Start of Records for this task

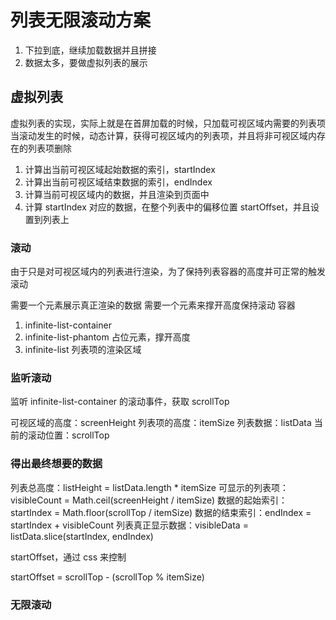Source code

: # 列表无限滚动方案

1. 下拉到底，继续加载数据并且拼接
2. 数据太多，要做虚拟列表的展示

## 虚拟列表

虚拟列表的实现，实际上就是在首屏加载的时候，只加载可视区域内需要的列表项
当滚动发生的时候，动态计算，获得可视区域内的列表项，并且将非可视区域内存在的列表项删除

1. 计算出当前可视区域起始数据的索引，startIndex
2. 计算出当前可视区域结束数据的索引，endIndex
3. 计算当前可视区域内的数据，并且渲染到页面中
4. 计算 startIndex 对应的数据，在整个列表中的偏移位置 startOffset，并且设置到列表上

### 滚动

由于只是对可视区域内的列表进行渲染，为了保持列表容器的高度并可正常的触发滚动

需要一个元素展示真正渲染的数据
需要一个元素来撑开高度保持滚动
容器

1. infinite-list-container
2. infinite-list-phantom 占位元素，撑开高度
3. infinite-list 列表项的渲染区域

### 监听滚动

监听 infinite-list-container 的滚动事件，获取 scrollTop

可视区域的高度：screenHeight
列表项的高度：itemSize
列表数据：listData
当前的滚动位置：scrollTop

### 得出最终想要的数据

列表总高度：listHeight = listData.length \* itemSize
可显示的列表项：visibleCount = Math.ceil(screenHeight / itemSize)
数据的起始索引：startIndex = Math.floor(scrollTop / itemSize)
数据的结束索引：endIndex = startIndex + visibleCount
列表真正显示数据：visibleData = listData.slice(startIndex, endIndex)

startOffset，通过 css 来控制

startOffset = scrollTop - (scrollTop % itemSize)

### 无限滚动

End of Records for this task
Start of Records for this task

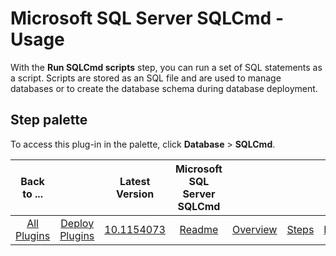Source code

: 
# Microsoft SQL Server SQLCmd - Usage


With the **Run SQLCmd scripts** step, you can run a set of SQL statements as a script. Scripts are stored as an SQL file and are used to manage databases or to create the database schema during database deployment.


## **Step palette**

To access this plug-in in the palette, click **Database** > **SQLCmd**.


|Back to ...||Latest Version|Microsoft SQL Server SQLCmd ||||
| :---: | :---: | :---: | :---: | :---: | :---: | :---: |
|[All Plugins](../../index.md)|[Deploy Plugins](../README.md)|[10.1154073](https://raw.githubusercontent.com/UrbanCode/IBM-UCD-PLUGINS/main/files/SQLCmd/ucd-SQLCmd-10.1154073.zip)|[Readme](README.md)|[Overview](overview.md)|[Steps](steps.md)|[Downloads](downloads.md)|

End of Records for this task

Problem
Which lines in the material above include the string "startIndex"? Pull them out.

Answer to this problem
1. 计算出当前可视区域起始数据的索引，startIndex
4. 计算 startIndex 对应的数据，在整个列表中的偏移位置 startOffset，并且设置到列表上
数据的起始索引：startIndex = Math.floor(scrollTop / itemSize)
数据的结束索引：endIndex = startIndex + visibleCount
列表真正显示数据：visibleData = listData.slice(startIndex, endIndex)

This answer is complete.